Your instructions
Below is a listing; restate from it, character for character, the lines beginning at the line holding "weight for that timestep/area/age/length combination" and ending at the line holding "[component]", both included.
[Opening Data for this exercise section]
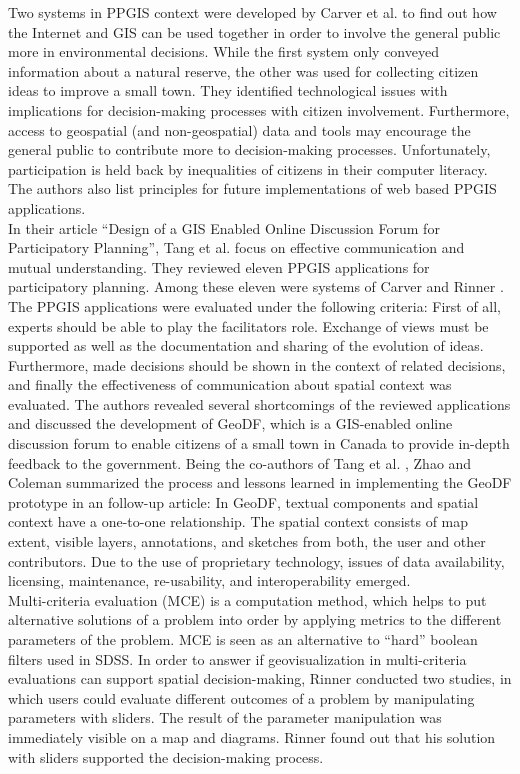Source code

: Two systems in PPGIS context were developed by Carver et al. \cite{Carver2001_PPGIS_Cyberdemocracy} to find out how the Internet and GIS can be used together in order to involve the general public more in environmental decisions. While the first system only conveyed information about a natural reserve, the other was used for collecting citizen ideas to improve a small town. They identified technological issues with implications for decision-making processes with citizen involvement. Furthermore, access to geospatial (and non-geospatial) data and tools may encourage the general public to contribute more to decision-making processes. Unfortunately, participation is held back by inequalities of citizens in their computer literacy. The authors also list principles for future implementations of web based PPGIS applications.\\
In their article ``Design of a GIS Enabled Online Discussion Forum for Participatory Planning'', Tang et al. \cite{Tang2005_PPGIS_discussion_forum} focus on effective communication and mutual understanding. They reviewed eleven PPGIS applications for participatory planning. Among these eleven were systems of Carver \cite{Carver2001_PPGIS_Cyberdemocracy} and Rinner \cite{Rinner_ArgumentationMaps,Kessler2005_ArgumentationMapPrototype}. The PPGIS applications were evaluated under the following criteria: First of all, experts should be able to play the facilitators role. Exchange of views must be supported as well as the documentation and sharing of the evolution of ideas. Furthermore, made decisions should be shown in the context of related decisions, and finally the effectiveness of communication about spatial context was evaluated. The authors revealed several shortcomings of the reviewed applications and discussed the development of GeoDF, which is a GIS-enabled online discussion forum to enable citizens of a small town in Canada to provide in-depth feedback to the government. Being the co-authors of Tang et al. \cite{Tang2005_PPGIS_discussion_forum}, Zhao and Coleman \cite{zhao2006geodf} summarized the process and lessons learned in implementing the GeoDF prototype in an follow-up article: In GeoDF, textual components and spatial context have a one-to-one relationship. The spatial context consists of map extent, visible layers, annotations, and sketches from both, the user and other contributors. Due to the use of proprietary technology, issues of data availability, licensing, maintenance, re-usability, and interoperability emerged.\\
Multi-criteria evaluation (MCE) is a computation method, which helps to put alternative solutions of a problem into order by applying metrics to the different parameters of the problem. MCE is seen as an alternative to ``hard'' boolean filters used in SDSS. In order to answer if geovisualization in multi-criteria evaluations can support spatial decision-making, Rinner \cite{Rinner2007_geovis_decisionsupport} conducted two studies, in which users could evaluate different outcomes of a problem by manipulating parameters with sliders. The result of the parameter manipulation was immediately visible on a map and diagrams. Rinner found out that his solution with sliders supported the decision-making process.\\
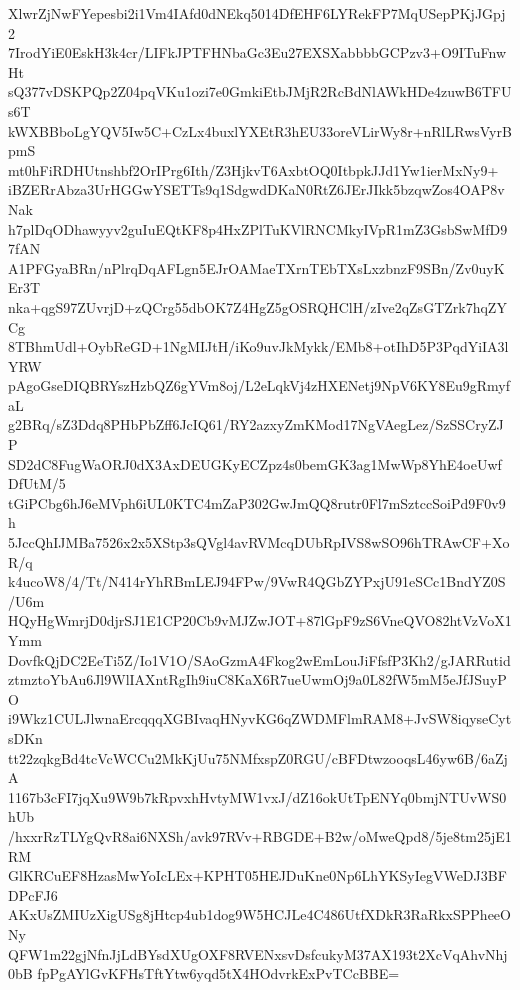 XlwrZjNwFYepesbi2i1Vm4IAfd0dNEkq5014DfEHF6LYRekFP7MqUSepPKjJGpj2
7IrodYiE0EskH3k4cr/LIFkJPTFHNbaGc3Eu27EXSXabbbbGCPzv3+O9ITuFnwHt
sQ377vDSKPQp2Z04pqVKu1ozi7e0GmkiEtbJMjR2RcBdNlAWkHDe4zuwB6TFUs6T
kWXBBboLgYQV5Iw5C+CzLx4buxlYXEtR3hEU33oreVLirWy8r+nRlLRwsVyrBpmS
mt0hFiRDHUtnshbf2OrIPrg6Ith/Z3HjkvT6AxbtOQ0ItbpkJJd1Yw1ierMxNy9+
iBZERrAbza3UrHGGwYSETTs9q1SdgwdDKaN0RtZ6JErJIkk5bzqwZos4OAP8vNak
h7plDqODhawyyv2guIuEQtKF8p4HxZPlTuKVlRNCMkyIVpR1mZ3GsbSwMfD97fAN
A1PFGyaBRn/nPlrqDqAFLgn5EJrOAMaeTXrnTEbTXsLxzbnzF9SBn/Zv0uyKEr3T
nka+qgS97ZUvrjD+zQCrg55dbOK7Z4HgZ5gOSRQHClH/zIve2qZsGTZrk7hqZYCg
8TBhmUdl+OybReGD+1NgMIJtH/iKo9uvJkMykk/EMb8+otIhD5P3PqdYiIA3lYRW
pAgoGseDIQBRYszHzbQZ6gYVm8oj/L2eLqkVj4zHXENetj9NpV6KY8Eu9gRmyfaL
g2BRq/sZ3Ddq8PHbPbZff6JcIQ61/RY2azxyZmKMod17NgVAegLez/SzSSCryZJP
SD2dC8FugWaORJ0dX3AxDEUGKyECZpz4s0bemGK3ag1MwWp8YhE4oeUwfDfUtM/5
tGiPCbg6hJ6eMVph6iUL0KTC4mZaP302GwJmQQ8rutr0Fl7mSztccSoiPd9F0v9h
5JccQhIJMBa7526x2x5XStp3sQVgl4avRVMcqDUbRpIVS8wSO96hTRAwCF+XoR/q
k4ucoW8/4/Tt/N414rYhRBmLEJ94FPw/9VwR4QGbZYPxjU91eSCc1BndYZ0S/U6m
HQyHgWmrjD0djrSJ1E1CP20Cb9vMJZwJOT+87lGpF9zS6VneQVO82htVzVoX1Ymm
DovfkQjDC2EeTi5Z/Io1V1O/SAoGzmA4Fkog2wEmLouJiFfsfP3Kh2/gJARRutid
ztmztoYbAu6Jl9WlIAXntRgIh9iuC8KaX6R7ueUwmOj9a0L82fW5mM5eJfJSuyPO
i9Wkz1CULJlwnaErcqqqXGBIvaqHNyvKG6qZWDMFlmRAM8+JvSW8iqyseCytsDKn
tt22zqkgBd4tcVcWCCu2MkKjUu75NMfxspZ0RGU/cBFDtwzooqsL46yw6B/6aZjA
1167b3cFI7jqXu9W9b7kRpvxhHvtyMW1vxJ/dZ16okUtTpENYq0bmjNTUvWS0hUb
/hxxrRzTLYgQvR8ai6NXSh/avk97RVv+RBGDE+B2w/oMweQpd8/5je8tm25jE1RM
GlKRCuEF8HzasMwYoIcLEx+KPHT05HEJDuKne0Np6LhYKSyIegVWeDJ3BFDPcFJ6
AKxUsZMIUzXigUSg8jHtcp4ub1dog9W5HCJLe4C486UtfXDkR3RaRkxSPPheeONy
QFW1m22gjNfnJjLdBYsdXUgOXF8RVENxsvDsfcukyM37AX193t2XcVqAhvNhj0bB
fpPgAYlGvKFHsTftYtw6yqd5tX4HOdvrkExPvTCcBBE=
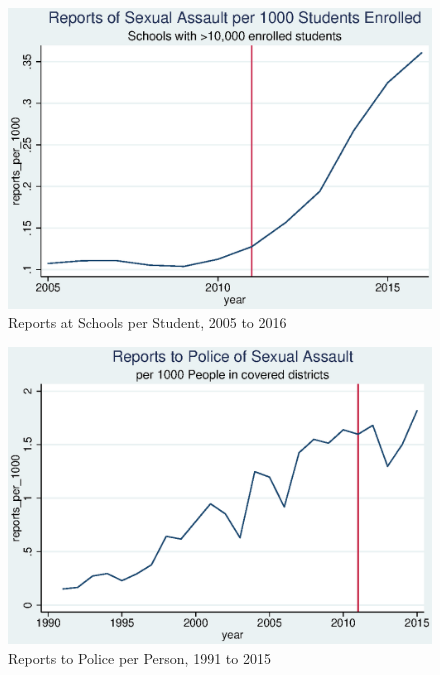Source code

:\documentclass[AER]{AEA}
\begin{document}



\clearpage
\appendix


\begin{figure}

\includegraphics[]{figures/school_reports.eps}

\caption{Reports at Schools per Student, 2005 to 2016}
\end{figure}

\begin{figure}

\includegraphics[]{figures/police_yearly_reports.eps}

\caption{Reports to Police per Person, 1991 to 2015}
\end{figure}
\end{document}

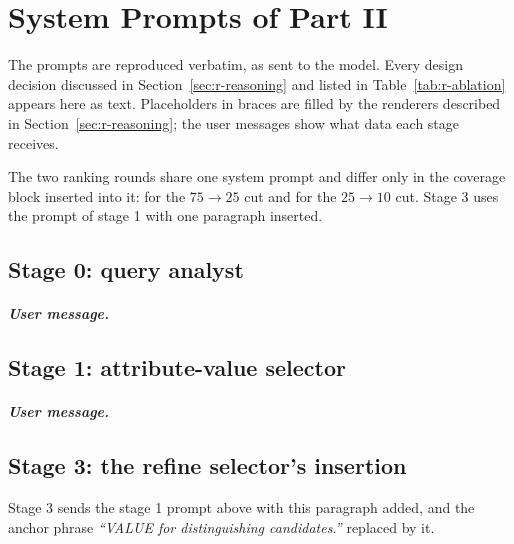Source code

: \chapter{System Prompts of Part II}
\label{app:prompts}

The prompts are reproduced verbatim, as sent to the model. Every design decision
discussed in Section~\ref{sec:r-reasoning} and listed in Table~\ref{tab:r-ablation}
appears here as text. Placeholders in braces are filled by the renderers described
in Section~\ref{sec:r-reasoning}; the user messages show what data each stage
receives.

The two ranking rounds share one system prompt and differ only in the coverage
block inserted into it:  for the $75\rightarrow25$ cut and
 for the $25\rightarrow10$ cut. Stage 3 uses the prompt of
stage 1 with one paragraph inserted.

\section{Stage 0: query analyst}
\paragraph{User message.}

\section{Stage 1: attribute-value selector}
\paragraph{User message.}

\section{Stage 3: the refine selector's insertion}
Stage 3 sends the stage 1 prompt above with this paragraph added, and the anchor
phrase \emph{``VALUE for distinguishing candidates.''} replaced by it.

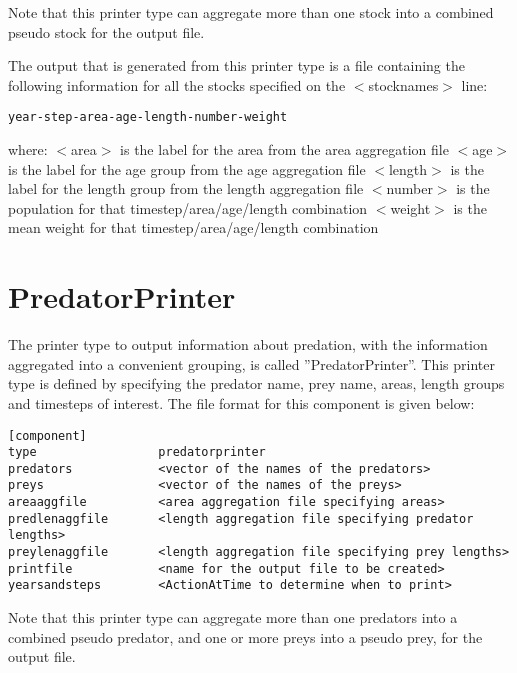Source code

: \documentclass [a4paper, 10pt]{book}
\begin{document}
Note that this printer type can aggregate more than one stock into a combined pseudo stock for the output file.

\bigskip
The output that is generated from this printer type is a file containing the following information for all the stocks specified on the $<$stocknames$>$ line:

{\small\begin{verbatim}
year-step-area-age-length-number-weight
\end{verbatim}}

where:\newline
$<$area$>$ is the label for the area from the area aggregation file\newline
$<$age$>$ is the label for the age group from the age aggregation file\newline
$<$length$>$ is the label for the length group from the length aggregation file\newline
$<$number$>$ is the population for that timestep/area/age/length combination\newline
$<$weight$>$ is the mean weight for that timestep/area/age/length combination

\section{PredatorPrinter}\label{sec:predatorprinter}
The printer type to output information about predation, with the information aggregated into a convenient grouping, is called ''PredatorPrinter''.  This printer type is defined by specifying the predator name, prey name, areas, length groups and timesteps of interest.  The file format for this component is given below:

{\small\begin{verbatim}
[component]
type                 predatorprinter
predators            <vector of the names of the predators>
preys                <vector of the names of the preys>
areaaggfile          <area aggregation file specifying areas>
predlenaggfile       <length aggregation file specifying predator lengths>
preylenaggfile       <length aggregation file specifying prey lengths>
printfile            <name for the output file to be created>
yearsandsteps        <ActionAtTime to determine when to print>
\end{verbatim}}

Note that this printer type can aggregate more than one predators into a combined pseudo predator, and one or more preys into a pseudo prey, for the output file.
\end{document}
[Closing Data for this exercise section]
Response to this exercise
$<$weight$>$ is the mean weight for that timestep/area/age/length combination

\section{PredatorPrinter}\label{sec:predatorprinter}
The printer type to output information about predation, with the information aggregated into a convenient grouping, is called ''PredatorPrinter''.  This printer type is defined by specifying the predator name, prey name, areas, length groups and timesteps of interest.  The file format for this component is given below:

{\small\begin{verbatim}
[component]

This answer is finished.